男性はY染色体上のSRY遺伝子によって原始生殖細胞が精巣に分化し、Y染色体を持たない女性の場合はSRY遺伝子が作用せず、卵巣に分化するのです。その後、妊娠24週までの時期に精巣から分泌されるテストステロンのはたらきで、男性は男性の外性器がつくられ、テストステロンが分泌されない女性は女性の外性器がつくられます。
しかし、ホルモンの合成にかかわる酵素の欠損など、なんらかのホルモン分泌異常やホルモン受容体の異常が起こると、精巣があるのに男性外性器が発達しなかったり、卵巣があるのに女性外性器が発達しなかったりするなど、性の分化異常が起こります。なお、海外では妊娠中に母親が飲んだホルモン剤が性分化に影響するとも指摘されています。
外性器と内性器の不一致や、性器の未発達といったケースは、染色体の変化やホルモン変動に関わらず起こる場合も多く、合わせて性分化疾患というカテゴリーに分類されます。小児科や小児泌尿器科、小児内分泌科の医師のサポートも受けながら、見た目だけではなく、ホルモン値や、ホルモン合成にかかわる酵素をつくる遺伝子等の検査を行いつつ、場合によっては不足している性ホルモンを補充したり、あるいは性自認に合わせた外性器にする手術を行ったりするなどの処置が可能です。
性ホルモンの適正なバランスを保つには
ホルモンはごく微量で効果を発揮します。女性ホルモンの場合、一生で分泌されるのはティースプーン1杯程度にすぎません。性ホルモンは「活力」「元気」といったイメージと結びついており、中には「長生きに関係する」といった説もあるため、「足りなくなったら、どんどん補充すればよいのでは」と思う人もいるかもしれません。しかしホルモンは、多すぎても少なすぎてもなんらかの不調を引き起こします。
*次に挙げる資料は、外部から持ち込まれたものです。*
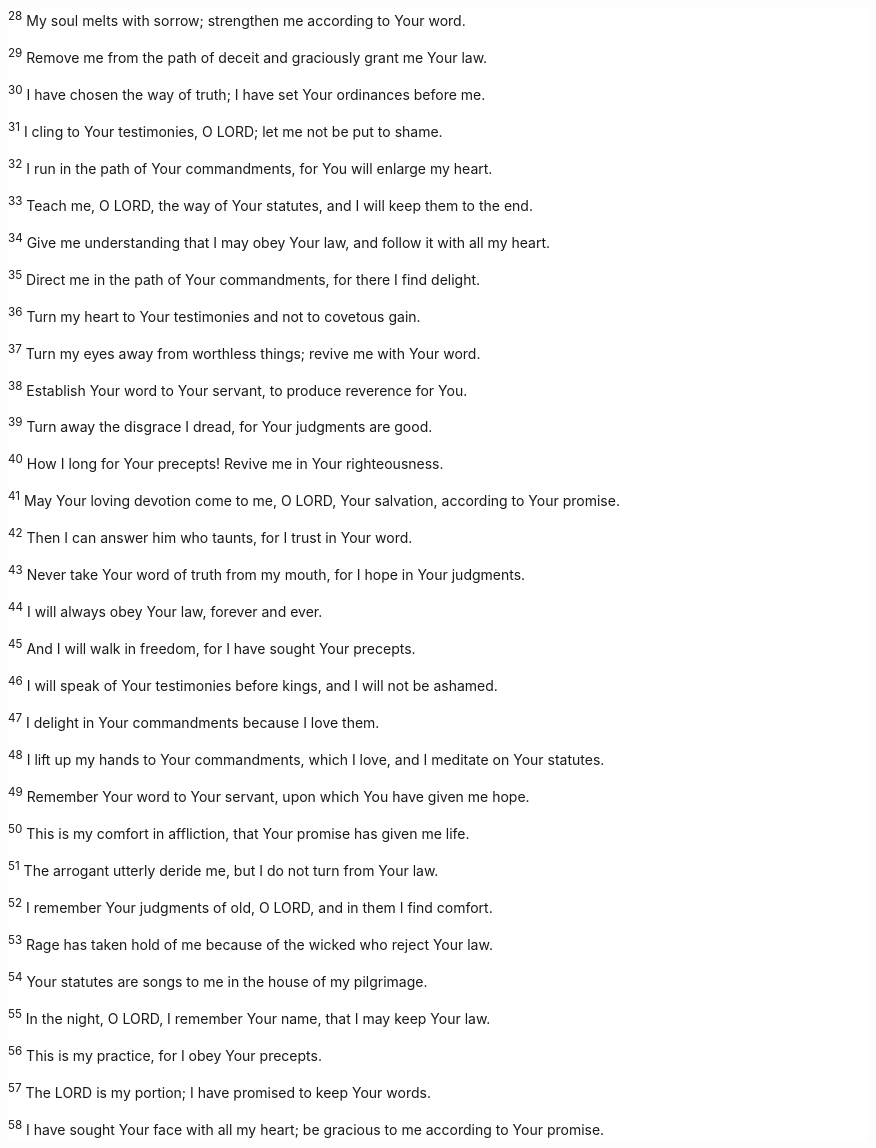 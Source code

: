 <sup>28</sup> My soul melts with sorrow; strengthen me according to Your word. 

<sup>29</sup> Remove me from the path of deceit and graciously grant me Your law. 

<sup>30</sup> I have chosen the way of truth; I have set Your ordinances before me. 

<sup>31</sup> I cling to Your testimonies, O LORD; let me not be put to shame. 

<sup>32</sup> I run in the path of Your commandments, for You will enlarge my heart. 

<sup>33</sup> Teach me, O LORD, the way of Your statutes, and I will keep them to the end. 

<sup>34</sup> Give me understanding that I may obey Your law, and follow it with all my heart. 

<sup>35</sup> Direct me in the path of Your commandments, for there I find delight. 

<sup>36</sup> Turn my heart to Your testimonies and not to covetous gain. 

<sup>37</sup> Turn my eyes away from worthless things; revive me with Your word. 

<sup>38</sup> Establish Your word to Your servant, to produce reverence for You. 

<sup>39</sup> Turn away the disgrace I dread, for Your judgments are good. 

<sup>40</sup> How I long for Your precepts! Revive me in Your righteousness. 

<sup>41</sup> May Your loving devotion come to me, O LORD, Your salvation, according to Your promise. 

<sup>42</sup> Then I can answer him who taunts, for I trust in Your word. 

<sup>43</sup> Never take Your word of truth from my mouth, for I hope in Your judgments. 

<sup>44</sup> I will always obey Your law, forever and ever. 

<sup>45</sup> And I will walk in freedom, for I have sought Your precepts. 

<sup>46</sup> I will speak of Your testimonies before kings, and I will not be ashamed. 

<sup>47</sup> I delight in Your commandments because I love them. 

<sup>48</sup> I lift up my hands to Your commandments, which I love, and I meditate on Your statutes. 

<sup>49</sup> Remember Your word to Your servant, upon which You have given me hope. 

<sup>50</sup> This is my comfort in affliction, that Your promise has given me life. 

<sup>51</sup> The arrogant utterly deride me, but I do not turn from Your law. 

<sup>52</sup> I remember Your judgments of old, O LORD, and in them I find comfort. 

<sup>53</sup> Rage has taken hold of me because of the wicked who reject Your law. 

<sup>54</sup> Your statutes are songs to me in the house of my pilgrimage. 

<sup>55</sup> In the night, O LORD, I remember Your name, that I may keep Your law. 

<sup>56</sup> This is my practice, for I obey Your precepts. 

<sup>57</sup> The LORD is my portion; I have promised to keep Your words. 

<sup>58</sup> I have sought Your face with all my heart; be gracious to me according to Your promise. 
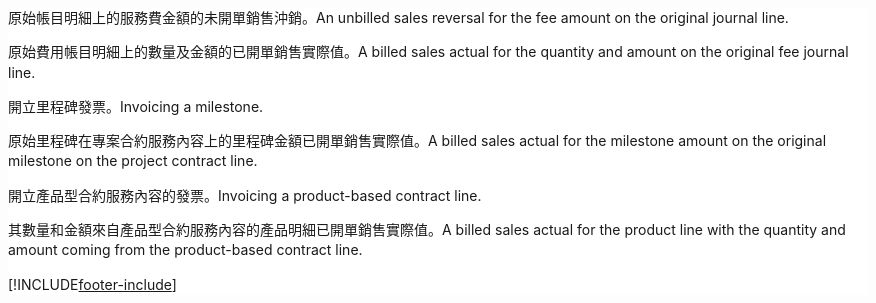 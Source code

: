 <span data-ttu-id="836a8-145">原始帳目明細上的服務費金額的未開單銷售沖銷。</span><span class="sxs-lookup"><span data-stu-id="836a8-145">An unbilled sales reversal for the fee amount on the original journal line.</span></span>
                </p>
            </td>
        </tr>
        <tr>
            <td width="408" valign="top">
                <p>
<span data-ttu-id="836a8-146">原始費用帳目明細上的數量及金額的已開單銷售實際值。</span><span class="sxs-lookup"><span data-stu-id="836a8-146">A billed sales actual for the quantity and amount on the original fee journal line.</span></span>
                </p>
            </td>
        </tr>
        <tr>
            <td width="216" valign="top">
                <p>
<span data-ttu-id="836a8-147">開立里程碑發票。</span><span class="sxs-lookup"><span data-stu-id="836a8-147">Invoicing a milestone.</span></span>
                </p>
            </td>
            <td width="408" valign="top">
                <p>
<span data-ttu-id="836a8-148">原始里程碑在專案合約服務內容上的里程碑金額已開單銷售實際值。</span><span class="sxs-lookup"><span data-stu-id="836a8-148">A billed sales actual for the milestone amount on the original milestone on the project contract line.</span></span>
                </p>
            </td>
        </tr>
        <tr>
            <td width="216" valign="top">
                <p>
<span data-ttu-id="836a8-149">開立產品型合約服務內容的發票。</span><span class="sxs-lookup"><span data-stu-id="836a8-149">Invoicing a product-based contract line.</span></span>
                </p>
            </td>
            <td width="408" valign="top">
                <p>
<span data-ttu-id="836a8-150">其數量和金額來自產品型合約服務內容的產品明細已開單銷售實際值。</span><span class="sxs-lookup"><span data-stu-id="836a8-150">A billed sales actual for the product line with the quantity and amount coming from the product-based contract line.</span></span>
                </p>
            </td>
        </tr>
    </tbody>
</table>


[!INCLUDE[footer-include](../../includes/footer-banner.md)] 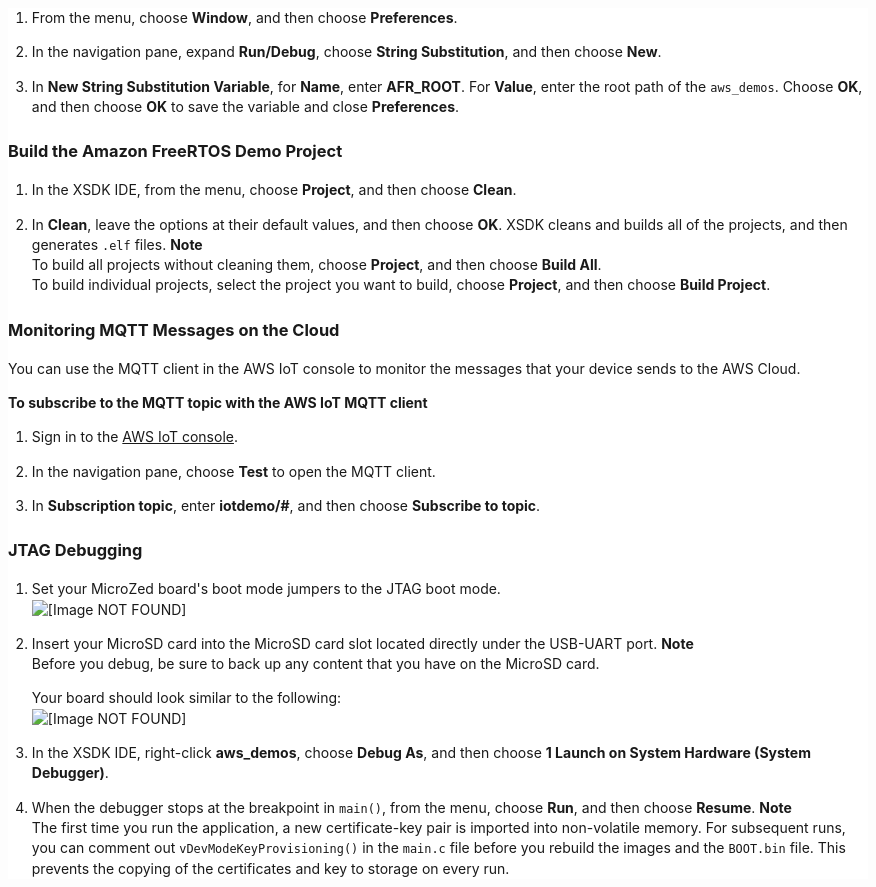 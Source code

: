1. From the menu, choose **Window**, and then choose **Preferences**\.

1. In the navigation pane, expand **Run/Debug**, choose **String Substitution**, and then choose **New**\. 

1. In **New String Substitution Variable**, for **Name**, enter **AFR\_ROOT**\. For **Value**, enter the root path of the `aws_demos`\. Choose **OK**, and then choose **OK** to save the variable and close **Preferences**\.

### Build the Amazon FreeRTOS Demo Project<a name="xilinx-freertos-build-project"></a>

1. In the XSDK IDE, from the menu, choose **Project**, and then choose **Clean**\. 

1. In **Clean**, leave the options at their default values, and then choose **OK**\. XSDK cleans and builds all of the projects, and then generates `.elf` files\.
**Note**  
To build all projects without cleaning them, choose **Project**, and then choose **Build All**\.  
To build individual projects, select the project you want to build, choose **Project**, and then choose **Build Project**\.

### Monitoring MQTT Messages on the Cloud<a name="w3aab7c23c39c13b7"></a>

You can use the MQTT client in the AWS IoT console to monitor the messages that your device sends to the AWS Cloud\.

**To subscribe to the MQTT topic with the AWS IoT MQTT client**

1. Sign in to the [AWS IoT console](https://console.aws.amazon.com/iotv2/)\.

1. In the navigation pane, choose **Test** to open the MQTT client\.

1. In **Subscription topic**, enter **iotdemo/\#**, and then choose **Subscribe to topic**\.

### JTAG Debugging<a name="xilinx-jtag"></a>

1. Set your MicroZed board's boot mode jumpers to the JTAG boot mode\.  
![\[Image NOT FOUND\]](http://docs.aws.amazon.com/freertos/latest/userguide/images/xilinx-jtag.png)

1. Insert your MicroSD card into the MicroSD card slot located directly under the USB\-UART port\.
**Note**  
Before you debug, be sure to back up any content that you have on the MicroSD card\.

   Your board should look similar to the following:  
![\[Image NOT FOUND\]](http://docs.aws.amazon.com/freertos/latest/userguide/images/xilinx-jtag-full-board.png)

1. In the XSDK IDE, right\-click **aws\_demos**, choose **Debug As**, and then choose **1 Launch on System Hardware \(System Debugger\)**\.

1. When the debugger stops at the breakpoint in `main()`, from the menu, choose **Run**, and then choose **Resume**\.
**Note**  
The first time you run the application, a new certificate\-key pair is imported into non\-volatile memory\. For subsequent runs, you can comment out `vDevModeKeyProvisioning()` in the `main.c` file before you rebuild the images and the `BOOT.bin` file\. This prevents the copying of the certificates and key to storage on every run\.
分泌過多は性ホルモン依存性疾患(性ホルモンが多いことで発症・悪化する病気のこと)の発生につながる可能性があります。性ホルモン依存性疾患とは、男性ホルモンならば前立腺がん、女性ホルモンならば乳がん、子宮体がん、子宮筋腫、子宮内膜症などのことです。また、女性の更年期や、不妊症の卵胞発育不全に対し、少量の男性ホルモンを補充すると効果があるという報告もありますが、誰に対しても必ず効くということではなく、さらなる研究が必要です。
これらのことから、性ホルモンはただ増やせばよいわけではなく、分泌量の適正なバランスが保たれているかどうか、さらに女性の場合であれば周期的な変動がきちんと維持されているかどうかということに、より気を配るべきでしょう。
性ホルモンの適切な分泌に、「これをやればいい」というピンポイント的な対策はありません。食生活でいえば、性ホルモンの原料であるコレステロールが不足すると分泌に影響が出てしまいますから、必要量を摂ることは大切です。ただし、コレステロールをたくさん摂取すれば比例的にホルモンの分泌が増えるわけではありませんし、コレステロールの摂りすぎは動脈硬化などまた別のリスクを誘発します。ちなみに、焼肉屋等で食べる「ホルモン」は豚などの内臓の総称で、食べてもホルモン分泌とは無関係です。
また、運動は男性ホルモンの分泌力を高めるともいわれますが、だからといって、ひたすら運動だけをすればよいかといえば、そんなことはありません。性ホルモンの分泌をコントロールする脳の視床下部は心身のストレスの影響を受けやすいので、結局のところ、ストレスをためない生活が性ホルモンのバランスを保つといえます。適切な体重を維持し、バランスのよい食事を摂り、適度に運動して十分に睡眠時間を取るといった、「健康に良い」ごく基本的な生活習慣を毎日コツコツと続けることをお勧めします。
女性の更年期の不調を和らげるためのホルモン補充療法、また一部の泌尿器科で対応している男性の加齢に伴う男性ホルモン補充療法を受けるときは、過剰投与や長期間投与のリスクを考慮し、必ず専門医(ホルモン補充療法の経験がある医師)を受診しましょう。また、海外で販売されているサプリメントには国内では一般販売が禁止されているホルモン(またはホルモン様作用を持つ物質)が配合されている場合もあるので、自己判断で使用せず、できれば医師の指導の下で服用するのが安心です。